Work request
Copy exactly the lines from the first line of the records below through the line containing "## ELK STACK", including both, and nothing else.

Items from a dataset:
Segment Open
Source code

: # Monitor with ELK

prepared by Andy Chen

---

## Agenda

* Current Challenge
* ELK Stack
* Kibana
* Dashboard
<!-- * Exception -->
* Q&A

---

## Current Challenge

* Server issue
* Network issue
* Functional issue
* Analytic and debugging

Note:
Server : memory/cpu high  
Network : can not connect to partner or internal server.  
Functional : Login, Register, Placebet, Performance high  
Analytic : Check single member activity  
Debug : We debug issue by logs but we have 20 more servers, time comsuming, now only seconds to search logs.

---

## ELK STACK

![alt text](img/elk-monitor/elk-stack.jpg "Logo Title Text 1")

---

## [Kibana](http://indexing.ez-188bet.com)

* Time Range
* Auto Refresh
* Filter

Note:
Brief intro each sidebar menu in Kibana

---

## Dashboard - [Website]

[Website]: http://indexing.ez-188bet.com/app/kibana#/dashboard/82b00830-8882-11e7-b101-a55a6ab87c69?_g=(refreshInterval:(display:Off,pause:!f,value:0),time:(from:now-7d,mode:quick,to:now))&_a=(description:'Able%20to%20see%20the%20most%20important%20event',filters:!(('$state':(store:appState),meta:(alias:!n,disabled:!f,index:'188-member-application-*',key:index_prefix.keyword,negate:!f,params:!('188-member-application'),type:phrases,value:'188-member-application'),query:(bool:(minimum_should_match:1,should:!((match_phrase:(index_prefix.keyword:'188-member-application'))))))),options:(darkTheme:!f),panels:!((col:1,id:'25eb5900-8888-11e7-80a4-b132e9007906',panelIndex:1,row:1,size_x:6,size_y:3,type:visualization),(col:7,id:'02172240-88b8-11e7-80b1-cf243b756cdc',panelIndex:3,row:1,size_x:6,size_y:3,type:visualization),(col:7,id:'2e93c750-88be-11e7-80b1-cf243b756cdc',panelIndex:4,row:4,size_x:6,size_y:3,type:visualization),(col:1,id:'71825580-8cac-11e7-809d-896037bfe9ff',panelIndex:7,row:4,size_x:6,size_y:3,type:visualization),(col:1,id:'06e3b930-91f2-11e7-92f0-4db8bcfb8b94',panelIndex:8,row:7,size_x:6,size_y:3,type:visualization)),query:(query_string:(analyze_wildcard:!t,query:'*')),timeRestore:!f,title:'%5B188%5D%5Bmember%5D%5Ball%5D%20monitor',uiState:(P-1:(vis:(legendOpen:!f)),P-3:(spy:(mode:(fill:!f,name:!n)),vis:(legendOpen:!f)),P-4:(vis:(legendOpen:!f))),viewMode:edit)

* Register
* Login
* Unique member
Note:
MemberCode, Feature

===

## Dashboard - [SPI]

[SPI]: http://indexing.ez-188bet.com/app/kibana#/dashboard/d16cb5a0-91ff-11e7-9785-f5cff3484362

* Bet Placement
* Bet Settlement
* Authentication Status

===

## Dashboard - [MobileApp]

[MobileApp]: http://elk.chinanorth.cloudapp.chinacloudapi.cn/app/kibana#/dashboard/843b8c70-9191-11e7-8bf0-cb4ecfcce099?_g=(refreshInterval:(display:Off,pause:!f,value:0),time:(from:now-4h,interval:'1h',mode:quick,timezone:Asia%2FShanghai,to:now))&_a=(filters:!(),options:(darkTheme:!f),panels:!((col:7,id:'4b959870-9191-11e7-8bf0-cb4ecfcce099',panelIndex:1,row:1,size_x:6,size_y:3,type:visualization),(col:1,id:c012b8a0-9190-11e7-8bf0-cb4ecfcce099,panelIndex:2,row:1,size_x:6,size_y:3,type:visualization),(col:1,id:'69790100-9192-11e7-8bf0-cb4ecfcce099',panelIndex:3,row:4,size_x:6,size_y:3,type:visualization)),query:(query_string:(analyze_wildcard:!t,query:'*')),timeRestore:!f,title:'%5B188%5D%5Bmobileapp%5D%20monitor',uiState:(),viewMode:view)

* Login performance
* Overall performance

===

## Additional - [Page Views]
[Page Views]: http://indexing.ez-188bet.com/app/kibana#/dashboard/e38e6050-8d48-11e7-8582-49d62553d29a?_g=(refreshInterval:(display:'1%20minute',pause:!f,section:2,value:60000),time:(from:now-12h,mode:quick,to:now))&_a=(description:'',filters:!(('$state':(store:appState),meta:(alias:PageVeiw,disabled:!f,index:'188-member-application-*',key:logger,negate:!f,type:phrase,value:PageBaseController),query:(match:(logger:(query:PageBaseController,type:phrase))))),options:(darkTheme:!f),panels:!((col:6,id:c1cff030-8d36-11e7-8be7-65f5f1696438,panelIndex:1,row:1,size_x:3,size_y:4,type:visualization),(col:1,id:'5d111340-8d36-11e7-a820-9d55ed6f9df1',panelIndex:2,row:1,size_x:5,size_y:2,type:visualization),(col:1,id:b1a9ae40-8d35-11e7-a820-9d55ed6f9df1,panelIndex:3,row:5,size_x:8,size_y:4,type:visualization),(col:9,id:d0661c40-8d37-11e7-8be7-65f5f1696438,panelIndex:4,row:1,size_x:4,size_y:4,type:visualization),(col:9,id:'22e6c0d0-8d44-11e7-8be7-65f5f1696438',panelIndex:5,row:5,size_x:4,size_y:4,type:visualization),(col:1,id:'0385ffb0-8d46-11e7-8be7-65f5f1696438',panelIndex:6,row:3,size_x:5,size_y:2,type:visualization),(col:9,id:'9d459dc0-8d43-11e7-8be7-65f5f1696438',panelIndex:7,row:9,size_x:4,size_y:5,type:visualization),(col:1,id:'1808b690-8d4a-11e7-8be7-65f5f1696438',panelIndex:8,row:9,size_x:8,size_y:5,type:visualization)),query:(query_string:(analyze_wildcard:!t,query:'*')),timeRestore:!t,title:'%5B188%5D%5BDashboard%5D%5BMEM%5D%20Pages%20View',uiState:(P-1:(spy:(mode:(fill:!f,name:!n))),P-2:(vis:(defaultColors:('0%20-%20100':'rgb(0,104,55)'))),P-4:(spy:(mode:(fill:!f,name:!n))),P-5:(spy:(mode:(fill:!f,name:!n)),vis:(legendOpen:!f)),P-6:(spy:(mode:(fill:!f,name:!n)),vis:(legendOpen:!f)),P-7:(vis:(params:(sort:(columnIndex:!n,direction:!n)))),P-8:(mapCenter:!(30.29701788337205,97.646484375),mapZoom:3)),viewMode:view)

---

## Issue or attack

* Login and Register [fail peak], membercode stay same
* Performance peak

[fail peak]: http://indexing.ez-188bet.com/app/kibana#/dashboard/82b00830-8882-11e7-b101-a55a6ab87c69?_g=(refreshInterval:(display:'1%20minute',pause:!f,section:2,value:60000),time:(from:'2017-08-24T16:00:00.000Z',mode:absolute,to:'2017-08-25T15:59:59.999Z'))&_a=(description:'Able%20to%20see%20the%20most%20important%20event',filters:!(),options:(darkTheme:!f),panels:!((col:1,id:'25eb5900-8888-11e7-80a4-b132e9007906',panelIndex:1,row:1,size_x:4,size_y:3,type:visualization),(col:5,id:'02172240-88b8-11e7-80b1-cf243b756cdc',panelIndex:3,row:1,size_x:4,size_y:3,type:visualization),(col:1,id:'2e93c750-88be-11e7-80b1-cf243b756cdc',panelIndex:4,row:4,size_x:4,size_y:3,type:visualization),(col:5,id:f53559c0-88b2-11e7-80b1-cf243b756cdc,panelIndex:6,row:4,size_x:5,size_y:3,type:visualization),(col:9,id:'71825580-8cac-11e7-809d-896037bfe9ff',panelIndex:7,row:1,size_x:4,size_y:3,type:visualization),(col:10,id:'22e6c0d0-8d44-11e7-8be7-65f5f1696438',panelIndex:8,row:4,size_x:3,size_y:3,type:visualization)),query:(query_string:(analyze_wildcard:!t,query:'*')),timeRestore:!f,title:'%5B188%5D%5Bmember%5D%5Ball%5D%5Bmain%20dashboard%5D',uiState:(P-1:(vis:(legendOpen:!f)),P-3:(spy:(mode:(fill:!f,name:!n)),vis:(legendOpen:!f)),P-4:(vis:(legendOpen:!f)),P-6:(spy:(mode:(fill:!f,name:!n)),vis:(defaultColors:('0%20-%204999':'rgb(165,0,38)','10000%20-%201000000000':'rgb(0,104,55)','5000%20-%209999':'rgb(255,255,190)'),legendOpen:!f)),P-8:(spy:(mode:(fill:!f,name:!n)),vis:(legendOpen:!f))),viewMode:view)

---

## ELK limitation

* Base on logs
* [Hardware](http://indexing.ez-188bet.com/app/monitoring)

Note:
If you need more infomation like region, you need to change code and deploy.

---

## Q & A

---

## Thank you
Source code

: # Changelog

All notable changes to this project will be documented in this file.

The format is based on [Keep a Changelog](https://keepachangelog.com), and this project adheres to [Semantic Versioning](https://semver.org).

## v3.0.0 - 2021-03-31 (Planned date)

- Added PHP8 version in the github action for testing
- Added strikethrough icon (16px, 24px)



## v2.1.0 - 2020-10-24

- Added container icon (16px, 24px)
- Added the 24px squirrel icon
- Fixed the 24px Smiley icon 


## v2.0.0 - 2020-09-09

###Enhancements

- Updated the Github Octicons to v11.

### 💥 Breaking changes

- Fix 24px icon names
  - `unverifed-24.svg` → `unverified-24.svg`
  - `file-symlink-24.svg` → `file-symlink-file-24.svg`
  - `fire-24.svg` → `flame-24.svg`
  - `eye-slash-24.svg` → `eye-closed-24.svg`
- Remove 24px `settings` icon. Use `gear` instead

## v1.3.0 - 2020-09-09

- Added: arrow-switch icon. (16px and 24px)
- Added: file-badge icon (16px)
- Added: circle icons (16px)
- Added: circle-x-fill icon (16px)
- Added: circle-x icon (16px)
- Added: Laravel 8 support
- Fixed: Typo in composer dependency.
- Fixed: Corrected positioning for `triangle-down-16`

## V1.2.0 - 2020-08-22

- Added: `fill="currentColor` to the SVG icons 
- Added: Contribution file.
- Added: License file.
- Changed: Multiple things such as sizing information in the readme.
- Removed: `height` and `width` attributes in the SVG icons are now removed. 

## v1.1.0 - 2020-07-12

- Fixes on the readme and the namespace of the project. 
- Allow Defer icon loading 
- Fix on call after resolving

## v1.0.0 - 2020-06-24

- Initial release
Segment Closed
Exercise response
Source code

: # Monitor with ELK

prepared by Andy Chen

---

## Agenda

* Current Challenge
* ELK Stack
* Kibana
* Dashboard
<!-- * Exception -->
* Q&A

---

## Current Challenge

* Server issue
* Network issue
* Functional issue
* Analytic and debugging

Note:
Server : memory/cpu high  
Network : can not connect to partner or internal server.  
Functional : Login, Register, Placebet, Performance high  
Analytic : Check single member activity  
Debug : We debug issue by logs but we have 20 more servers, time comsuming, now only seconds to search logs.

---

## ELK STACK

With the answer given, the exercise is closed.